The weekend of March 17-18, the two sides met for the first time since the strike began. The union gave the company a complete counter-proposal but the company responded that it would not negotiate while incidents of violence continue, said Tommy Mullins, a union vice president who lives in the Roanoke Valley.
The union has estimated that its contract demands would cost the company $40 million over the contract's three years, said Mullins, who has taken part in contract talks.

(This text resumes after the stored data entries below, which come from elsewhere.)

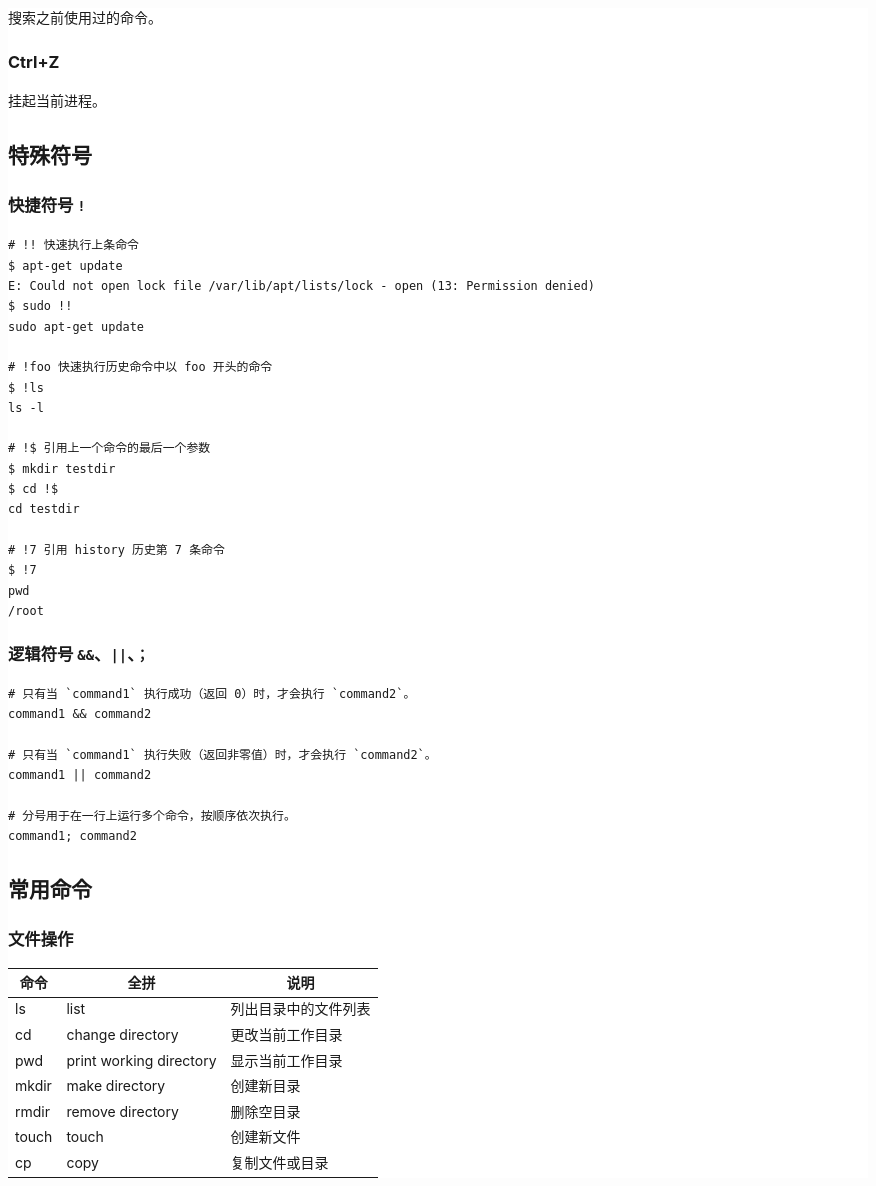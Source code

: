 搜索之前使用过的命令。

### Ctrl+Z

挂起当前进程。

## 特殊符号

### 快捷符号 `!`

```shell
# !! 快速执行上条命令
$ apt-get update
E: Could not open lock file /var/lib/apt/lists/lock - open (13: Permission denied)
$ sudo !!
sudo apt-get update

# !foo 快速执行历史命令中以 foo 开头的命令
$ !ls
ls -l

# !$ 引用上一个命令的最后一个参数
$ mkdir testdir
$ cd !$
cd testdir

# !7 引用 history 历史第 7 条命令
$ !7
pwd
/root
```

### 逻辑符号 `&&`、`||`、`；`

```shell
# 只有当 `command1` 执行成功（返回 0）时，才会执行 `command2`。
command1 && command2

# 只有当 `command1` 执行失败（返回非零值）时，才会执行 `command2`。
command1 || command2

# 分号用于在一行上运行多个命令，按顺序依次执行。
command1; command2
```

## 常用命令

### 文件操作

| 命令  | 全拼                    | 说明                 |
| ----- | ----------------------- | -------------------- |
| ls    | list                    | 列出目录中的文件列表 |
| cd    | change directory        | 更改当前工作目录     |
| pwd   | print working directory | 显示当前工作目录     |
| mkdir | make directory          | 创建新目录           |
| rmdir | remove directory        | 删除空目录           |
| touch | touch                   | 创建新文件           |
| cp    | copy                    | 复制文件或目录       |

Greyhound has estimated the contract it offered the union will cost $63.1 million or about one-third more than the union's demands, Mullins said.
If that's the case, he said, the union told Greyhound, "There's got to be a contract there and we'll give you change." Greyhound, however, refused to sit down with the union and determine the true costs, Mullins said.
Greyhound, however, has estimated the union's contract would cost the company $180 million over three years, said Bernadette Barney, a company spokeswoman. "We don't know where the union came up with the figure of $40 million." She said the union's counter-proposal was just a retyping of its earlier demands.
The company had losses totalling $20 million between 1987 and 1988 and made a $0.7 million profit last year. Greyhound cannot raise fares to cover the union's demands and has offered all it can, Barney said.
Originally, the union had asked Greyhound for a raise to 44 cents a mile, but in its latest proposal is asking for 34 cents a mile in the first year of the contract and a penny a year increase over the next two years. Drivers had been making 40.5 cents per mile before the 1983 pay cut.
The drivers complain that Greyhound offered only incentive increases, rather than raising the base rate. The company offered pay increases, based on safety performance and passenger increases. Greyhound offered bonuses of 2 1/2 cents a mile for safe driving and proposed continuing the current additional one cent a mile bonus when the number of passengers increases by one per trip.
The company has also proposed a profit-sharing plan, funded by 15 percent of profits in future years. The company has proposed bringing the wages of mechanics up to market rates over a six-year period.
Greyhound also wants to be allowed to subcontract some union work and to use part-time workers. The union sees that as a threat to the drivers on the extra board, who believe they would get little work under such an arrangement.
Strikers have set up a coffee pot on cans at the terminal entrance in Roanoke. Bags of donuts and other snack food, much of it donated by other unions, are heaped alongside the coffee.
On Saturday, members of other Roanoke unions turned out for a rally in support of the striking drivers. Jackie Stump, president of the Virginia United Mine Workers District, and a group of UMW wives and daughters who call themselves the Daughters of Mother Jones also drove up from the coalfields for the rally.
Stump said the UMW wanted to return the show of union solidarity that the Roanoke unions had shown during the UMW's strike against the Pittston Co.